▸ AVAILABLE DATA:
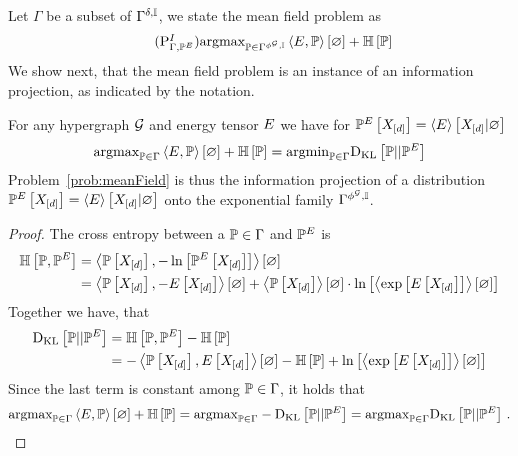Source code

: Let $\Gamma$ be a subset of $\Gamma^{\delta,\mathbb{I}}$, we state the mean field problem as
\begin{align}
    \tag{$\probtagtypeinst{I}{\Gamma,\probof{\energytensor}}$}\label{prob:meanField}
    \argmax_{\probtensor\in \mnexpfamily} \sbcontraction{\energytensor,\probtensor} + \sentropyof{\probtensor}
\end{align}
We show next, that the mean field problem is an instance of an information projection, as indicated by the notation.

\begin{theorem}
    \label{the:meanFieldIProjection}
    For any hypergraph $\mathcal{G}$ and energy tensor $E$ we have for $\mathbb{P}^{E}\left[X_{[d]}\right]=\left\langle E\right\rangle \left[ X_{[d]} | \varnothing \right]$
    \begin{align*}
        \mathrm{argmax}_{\mathbb{P}\in\Gamma} \left\langle E,\mathbb{P}\right\rangle \left[ \varnothing \right] + \mathbb{H}\left[\mathbb{P}\right]
        = \mathrm{argmin}_{\mathbb{P}\in\Gamma} \mathrm{D}_{\mathrm{KL}}\left[ \mathbb{P} || \mathbb{P}^{E} \right]
    \end{align*}
    Problem~\ref{prob:meanField} is thus the information projection of a distribution $\mathbb{P}^{E}\left[X_{[d]}\right]=\left\langle E\right\rangle \left[ X_{[d]} | \varnothing \right]$ onto the exponential family $\Gamma^{\phi^{\mathcal{G}},\mathbb{I}}$.
\end{theorem}
\begin{proof}
    The cross entropy between a $\mathbb{P}\in\Gamma$ and $\mathbb{P}^{E}$ is
    \begin{align*}
        \mathbb{H}\left[\mathbb{P},\mathbb{P}^{E}\right]
        &= \left\langle \mathbb{P}\left[X_{[d]}\right],-\ln \left[ \mathbb{P}^{E}\left[X_{[d]}\right] \right]\right\rangle \left[ \varnothing \right] \\
        &= \left\langle \mathbb{P}\left[X_{[d]}\right],-E\left[X_{[d]}\right]\right\rangle \left[ \varnothing \right]
        + \left\langle \mathbb{P}\left[X_{[d]}\right]\right\rangle \left[ \varnothing \right] \cdot \ln \left[ \left\langle \mathrm{exp}\left[E\left[X_{[d]}\right]\right]\right\rangle \left[ \varnothing \right] \right]
    \end{align*}
    Together we have, that
    \begin{align*}
        \mathrm{D}_{\mathrm{KL}}\left[ \mathbb{P} || \mathbb{P}^{E} \right]
        &= \mathbb{H}\left[\mathbb{P},\mathbb{P}^{E}\right] - \mathbb{H}\left[\mathbb{P}\right] \\
        &= - \left\langle \mathbb{P}\left[X_{[d]}\right],E\left[X_{[d]}\right]\right\rangle \left[ \varnothing \right] - \mathbb{H}\left[\mathbb{P}\right] + \ln \left[ \left\langle \mathrm{exp}\left[E\left[X_{[d]}\right]\right]\right\rangle \left[ \varnothing \right] \right]
    \end{align*}
    Since the last term is constant among $\mathbb{P}\in\Gamma$, it holds that
    \begin{align*}
        \mathrm{argmax}_{\mathbb{P}\in\Gamma} \left\langle E,\mathbb{P}\right\rangle \left[ \varnothing \right]+ \mathbb{H}\left[\mathbb{P}\right]
        = \mathrm{argmax}_{\mathbb{P}\in\Gamma} -\mathrm{D}_{\mathrm{KL}}\left[ \mathbb{P} || \mathbb{P}^{E} \right]
        = \mathrm{argmax}_{\mathbb{P}\in\Gamma} \mathrm{D}_{\mathrm{KL}}\left[ \mathbb{P} || \mathbb{P}^{E} \right] \, .
    \end{align*}
\end{proof}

▸ WHAT NEEDS TO BE DONE: Would you copy every entry exactly as it stands, leaving out the pictures?

▸ TASK OUTPUT:
Source code

: Let $\Gamma$ be a subset of $\Gamma^{\delta,\mathbb{I}}$, we state the mean field problem as
\begin{align}
    \tag{$\probtagtypeinst{I}{\Gamma,\probof{\energytensor}}$}\label{prob:meanField}
    \argmax_{\probtensor\in \mnexpfamily} \sbcontraction{\energytensor,\probtensor} + \sentropyof{\probtensor}
\end{align}
We show next, that the mean field problem is an instance of an information projection, as indicated by the notation.

\begin{theorem}
    \label{the:meanFieldIProjection}
    For any hypergraph $\mathcal{G}$ and energy tensor $E$ we have for $\mathbb{P}^{E}\left[X_{[d]}\right]=\left\langle E\right\rangle \left[ X_{[d]} | \varnothing \right]$
    \begin{align*}
        \mathrm{argmax}_{\mathbb{P}\in\Gamma} \left\langle E,\mathbb{P}\right\rangle \left[ \varnothing \right] + \mathbb{H}\left[\mathbb{P}\right]
        = \mathrm{argmin}_{\mathbb{P}\in\Gamma} \mathrm{D}_{\mathrm{KL}}\left[ \mathbb{P} || \mathbb{P}^{E} \right]
    \end{align*}
    Problem~\ref{prob:meanField} is thus the information projection of a distribution $\mathbb{P}^{E}\left[X_{[d]}\right]=\left\langle E\right\rangle \left[ X_{[d]} | \varnothing \right]$ onto the exponential family $\Gamma^{\phi^{\mathcal{G}},\mathbb{I}}$.
\end{theorem}
\begin{proof}
    The cross entropy between a $\mathbb{P}\in\Gamma$ and $\mathbb{P}^{E}$ is
    \begin{align*}
        \mathbb{H}\left[\mathbb{P},\mathbb{P}^{E}\right]
        &= \left\langle \mathbb{P}\left[X_{[d]}\right],-\ln \left[ \mathbb{P}^{E}\left[X_{[d]}\right] \right]\right\rangle \left[ \varnothing \right] \\
        &= \left\langle \mathbb{P}\left[X_{[d]}\right],-E\left[X_{[d]}\right]\right\rangle \left[ \varnothing \right]
        + \left\langle \mathbb{P}\left[X_{[d]}\right]\right\rangle \left[ \varnothing \right] \cdot \ln \left[ \left\langle \mathrm{exp}\left[E\left[X_{[d]}\right]\right]\right\rangle \left[ \varnothing \right] \right]
    \end{align*}
    Together we have, that
    \begin{align*}
        \mathrm{D}_{\mathrm{KL}}\left[ \mathbb{P} || \mathbb{P}^{E} \right]
        &= \mathbb{H}\left[\mathbb{P},\mathbb{P}^{E}\right] - \mathbb{H}\left[\mathbb{P}\right] \\
        &= - \left\langle \mathbb{P}\left[X_{[d]}\right],E\left[X_{[d]}\right]\right\rangle \left[ \varnothing \right] - \mathbb{H}\left[\mathbb{P}\right] + \ln \left[ \left\langle \mathrm{exp}\left[E\left[X_{[d]}\right]\right]\right\rangle \left[ \varnothing \right] \right]
    \end{align*}
    Since the last term is constant among $\mathbb{P}\in\Gamma$, it holds that
    \begin{align*}
        \mathrm{argmax}_{\mathbb{P}\in\Gamma} \left\langle E,\mathbb{P}\right\rangle \left[ \varnothing \right]+ \mathbb{H}\left[\mathbb{P}\right]
        = \mathrm{argmax}_{\mathbb{P}\in\Gamma} -\mathrm{D}_{\mathrm{KL}}\left[ \mathbb{P} || \mathbb{P}^{E} \right]
        = \mathrm{argmax}_{\mathbb{P}\in\Gamma} \mathrm{D}_{\mathrm{KL}}\left[ \mathbb{P} || \mathbb{P}^{E} \right] \, .
    \end{align*}
\end{proof}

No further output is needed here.